Question

A baseball is thrown with a velocity of \(31.1 \mathrm{~m} / \mathrm{s}\) at an angle of \(\theta=33.4^{\circ}\) above horizontal. What is the horizontal component of the ball's velocity at the highest point of the ball's trajectory?

Short answer

Answer: The horizontal component of the baseball's velocity at the highest point of its trajectory is approximately 26.01 m/s.

Step-by-step solution

Understand the given information

We have a baseball thrown with an initial velocity of 31.1 m/s, at an angle of 33.4 degrees above the horizontal. We need to find the horizontal component of velocity (Vx) at the highest point of the trajectory.

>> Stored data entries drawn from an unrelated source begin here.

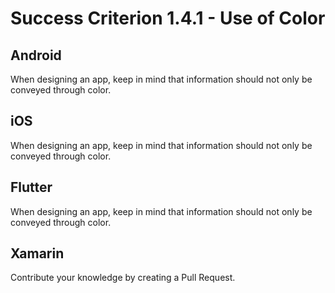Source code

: # Success Criterion 1.4.1 - Use of Color
## Android

When designing an app, keep in mind that information should not only be conveyed through color.
## iOS

When designing an app, keep in mind that information should not only be conveyed through color.
## Flutter

When designing an app, keep in mind that information should not only be conveyed through color.
## Xamarin

Contribute your knowledge by creating a Pull Request.
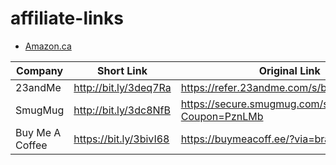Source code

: # affiliate-links

* [Amazon.ca](amazon-ca.md)

Company | Short Link | Original Link
------------ | ------------- | -------------
23andMe| http://bit.ly/3deq7Ra | https://refer.23andme.com/s/brandonhimpfen
SmugMug | http://bit.ly/3dc8NfB | https://secure.smugmug.com/signup?Coupon=PznLMb
Buy Me A Coffee | https://bit.ly/3bivI68 | https://buymeacoff.ee/?via=brandonhimpfen
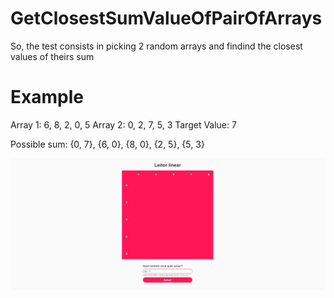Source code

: # GetClosestSumValueOfPairOfArrays

So, the test consists in picking 2 random arrays and findind the closest values of theirs sum

# Example

Array 1: 6, 8, 2, 0, 5
Array 2: 0, 2, 7, 5, 3
Target Value: 7

Possible sum: {0, 7}, {6, 0}, {8, 0}, {2, 5}, {5, 3}   

![Screenshot #1](https://github.com/pedrowerkhaizer/GetClosestSumValueOfPairOfArrays/blob/master/ss/screenshot.jpg)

Calculate the horizontal component of velocity

The initial velocity can be divided into two components, horizontal (Vx) and vertical (Vy). To find the Vx, we use the cosine of the angle. Vx = V * cos(θ) where V is the initial velocity, and θ is the angle.

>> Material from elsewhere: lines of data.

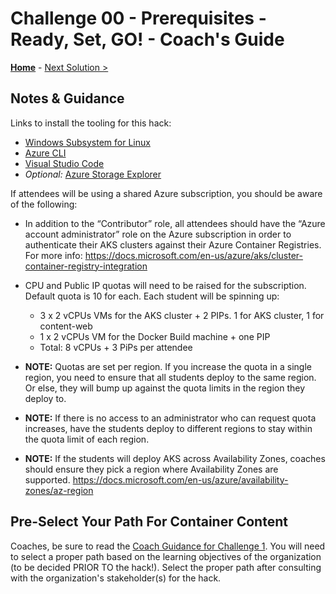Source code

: # Challenge 00 - Prerequisites - Ready, Set, GO! - Coach's Guide 

**[Home](./README.md)** - [Next Solution >](./Solution-01.md)

## Notes & Guidance

Links to install the tooling for this hack:

- [Windows Subsystem for Linux](https://docs.microsoft.com/en-us/windows/wsl/install-win10)
- [Azure CLI](https://docs.microsoft.com/en-us/cli/azure/install-azure-cli?view=azure-cli-latest)
- [Visual Studio Code](https://code.visualstudio.com/)
- *Optional:* [Azure Storage Explorer](http://storageexplorer.com)

If attendees will be using a shared Azure subscription, you should be aware of the following:
- In addition to the “Contributor” role, all attendees should have the  “Azure account administrator” role on the Azure subscription in order to authenticate their AKS clusters against their Azure Container Registries.  For more info: <https://docs.microsoft.com/en-us/azure/aks/cluster-container-registry-integration>
- CPU and Public IP quotas will need to be raised for the subscription.  Default quota is 10 for each.  Each student will be spinning up:
	- 3 x 2 vCPUs VMs for the AKS cluster + 2 PIPs. 1 for AKS cluster, 1 for content-web
	- 1 x 2 vCPUs VM for the Docker Build machine + one PIP
	- Total: 8 vCPUs + 3 PiPs per attendee

- **NOTE:** Quotas are set per region.  If you increase the quota in a single region, you need to ensure that all students deploy to the same region.  Or else, they will bump up against the quota limits in the region they deploy to.
- **NOTE:** If there is no access to an administrator who can request quota increases, have the students deploy to different regions to stay within the quota limit of each region.
- **NOTE:** If the students will deploy AKS across Availability Zones, coaches should ensure they pick a region where Availability Zones are supported. 
<https://docs.microsoft.com/en-us/azure/availability-zones/az-region>

## Pre-Select Your Path For Container Content
Coaches, be sure to read the [Coach Guidance for Challenge 1](./Solution-01.md). You will need to select a proper path based on the learning objectives of the organization (to be decided PRIOR TO the hack!).  Select the proper path after consulting with the organization's stakeholder(s) for the hack.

Plug the values and solve for Vx

Using the given initial velocity (31.1 m/s) and angle (33.4 degrees), we can now calculate Vx: Vx = 31.1 * cos(33.4°) Before solving the equation, we need to ensure that the angle is in radians. To convert degrees to radians, multiply the angle by (π/180): 33.4° * (π/180) = 0.5827 radians Now, plug in the radians into the equation: Vx = 31.1 * cos(0.5827)

Calculate the horizontal component of velocity

Now we can find the horizontal component of velocity: Vx = 31.1 * cos(0.5827) = 26.01 m/s (approx.)

Provide the answer

The horizontal component of the baseball's velocity at the highest point of its trajectory is approximately 26.01 m/s.

Key concepts

Horizontal Component of Velocity

When we talk about the horizontal component of velocity in projectile motion, we're referring to the part of an object's overall velocity that moves it along the horizontal plane. It's important to understand that this component remains constant throughout the flight of the projectile, as long as we neglect air resistance.

In our baseball example, calculating the horizontal component of velocity involves using the initial velocity and the cosine of the angle of projection. The equation is as such:
\[ V_x = V \cdot \cos(\theta) \]
where \( V_x \) is the horizontal velocity, \( V \) is the initial velocity, and \( \theta \) is the angle of projection. This is crucial to ensuring accuracy when solving for the horizontal motion of the projectile. At the peak of its flight, the only velocity the baseball retains is its horizontal component, as the vertical component momentarily becomes zero.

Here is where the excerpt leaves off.